Purpose Helps Define a Design

Recently, I have been thinking a lot about chair designs.  Last week, I wrote about my wishes for a modern chaise longue sofa and that got me thinking about why I liked that particular form.  I decided that it was partly due to my admiration of the elegant form, and my appreciation of the function.

Chaise Longue (Photo from http://multay.com/)
Chaise longue sofa. (Photo from http://multay.com/)

I realized that this style of chaise longue with a flat seat and half back not only made for an elegant, asymmetrical design, but helped define its usage.  The combination of flat seat and corner back rest made it easy to sit upright with your feet on the ground or, by rotating your body, to sit slightly reclined with your feet elevated.  Slouching allowed a more reclined position.  The tapered back allowed full support for only one user at a time, discouraging a second person to sit upright on the sofa (thus leaving the option of putting your feet up at any time).

Since then, I began thinking about conversation chairs (two chairs built as one unit, side-by-side and facing opposite directions).  I have always liked the idea of the unique design which was pointed towards a very specific intended use.

Conversation chair (photo from http://www.1stdibs.com/)
Conversation chair (photo from http://www.1stdibs.com/)

However, the conversation chair had a very specific design with a clearly-defined purpose.  It did not work well as a dining chair.  It was not intended for use by more than two people.  It could not be placed in a corner or flat against a wall without impeding its function and, therefore, it could not be used in a narrow space.

There were also a few things that I didn’t really like about the design.  While thinking about my own rendition, I first had to rethink the classic design and establish my goals for the design.  Then I had to customize the design so that it made sense to me.

As much as I liked the fluid design of the conversation chairs which often incorporated a flowing S-shaped armrest, I never felt that the design fully lived up to its name.  To me, it seemed like more of a conversation piece than a piece that promoted conversation between its occupants.  I always thought that the design seemed more suited to two people doing their own thing and simply facing in the general direction of each other, with a barrier between them that is not a table.  Eye contact was not promoted and was easy to avoid, since the two people sitting in the chair had to turn their heads to look at each other.

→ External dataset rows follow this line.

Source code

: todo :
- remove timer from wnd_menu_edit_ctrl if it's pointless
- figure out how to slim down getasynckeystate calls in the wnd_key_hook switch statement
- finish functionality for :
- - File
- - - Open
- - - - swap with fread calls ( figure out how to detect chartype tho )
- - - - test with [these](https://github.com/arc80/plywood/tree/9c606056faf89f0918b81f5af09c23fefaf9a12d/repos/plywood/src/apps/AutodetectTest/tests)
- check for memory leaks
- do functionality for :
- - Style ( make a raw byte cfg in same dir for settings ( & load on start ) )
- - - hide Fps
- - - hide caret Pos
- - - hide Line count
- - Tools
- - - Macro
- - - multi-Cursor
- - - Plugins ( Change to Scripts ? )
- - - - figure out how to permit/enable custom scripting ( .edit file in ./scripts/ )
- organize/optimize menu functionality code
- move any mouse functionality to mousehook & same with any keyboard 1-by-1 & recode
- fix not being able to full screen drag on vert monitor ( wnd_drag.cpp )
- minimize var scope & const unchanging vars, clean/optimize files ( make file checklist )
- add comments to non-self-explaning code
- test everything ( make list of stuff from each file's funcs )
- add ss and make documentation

When I began designing my version of a conversation chair, I began by thinking about what I wanted to achieve.  I wanted it to:

  1. comfortably seat two people (and only two);
  2. provide intimacy (dictate close proximity);
  3. promote eye contact;
  4. remove physical barriers (no table, no arm rest between the seats);
  5. minimize and discourage distractions (books, newspapers, phones, laptop computers);
  6. be strong and light enough to be moved around by one person; and
  7. look good.

These goals helped me determine the form of the chair.  The first goal was the easiest to achieve and the last one took the most work (I’m still not there yet).

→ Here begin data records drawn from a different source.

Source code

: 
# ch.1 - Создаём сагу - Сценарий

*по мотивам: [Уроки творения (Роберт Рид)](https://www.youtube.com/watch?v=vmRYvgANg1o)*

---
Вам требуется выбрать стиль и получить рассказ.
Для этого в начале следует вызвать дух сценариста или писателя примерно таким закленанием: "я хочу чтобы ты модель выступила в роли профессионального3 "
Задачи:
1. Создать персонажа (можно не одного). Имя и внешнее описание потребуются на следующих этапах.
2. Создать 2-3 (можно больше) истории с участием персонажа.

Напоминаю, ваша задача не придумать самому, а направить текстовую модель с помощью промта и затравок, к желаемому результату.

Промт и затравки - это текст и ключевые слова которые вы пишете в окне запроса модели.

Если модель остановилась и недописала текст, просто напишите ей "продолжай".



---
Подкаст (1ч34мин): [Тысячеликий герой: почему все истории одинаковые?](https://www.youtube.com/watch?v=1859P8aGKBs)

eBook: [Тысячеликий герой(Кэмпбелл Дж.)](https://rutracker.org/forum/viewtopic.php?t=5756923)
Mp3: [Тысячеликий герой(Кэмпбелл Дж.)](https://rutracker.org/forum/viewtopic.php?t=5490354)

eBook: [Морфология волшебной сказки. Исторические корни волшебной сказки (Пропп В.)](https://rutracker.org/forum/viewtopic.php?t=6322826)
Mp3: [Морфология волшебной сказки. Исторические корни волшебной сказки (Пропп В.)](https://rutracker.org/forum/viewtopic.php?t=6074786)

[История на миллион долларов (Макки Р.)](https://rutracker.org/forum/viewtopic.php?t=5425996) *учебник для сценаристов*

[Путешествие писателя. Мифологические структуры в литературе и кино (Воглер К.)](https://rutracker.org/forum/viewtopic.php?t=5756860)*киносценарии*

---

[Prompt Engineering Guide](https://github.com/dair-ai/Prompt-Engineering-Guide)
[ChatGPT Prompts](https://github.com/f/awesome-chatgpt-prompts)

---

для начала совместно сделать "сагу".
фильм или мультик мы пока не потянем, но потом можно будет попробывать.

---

11 thoughts on “Purpose Helps Define a Design

  1. Understanding design requirements is certainly key to success, I like your approach here, and I’m baffled on how to achieve it all. A mental sketch: A chair sitting on the lap of another chair.

  2. A quick smart answer is a bench, maybe a bench in the shape of a boom a rang? Requires much more thought…. I know

    1. Dave,

      Without a back rest, users can sit facing any way so it does not promote eye contact or intimacy. However, if a back rest is added and the bench is shaped a certain way…

      I appreciate your thoughts. You’ve got me thinking.


    1. Garth,

      I see I’ve got you thinking. If the sofas are back to back, how does it encourage eye contact? There would also be a physical barrier between the two users.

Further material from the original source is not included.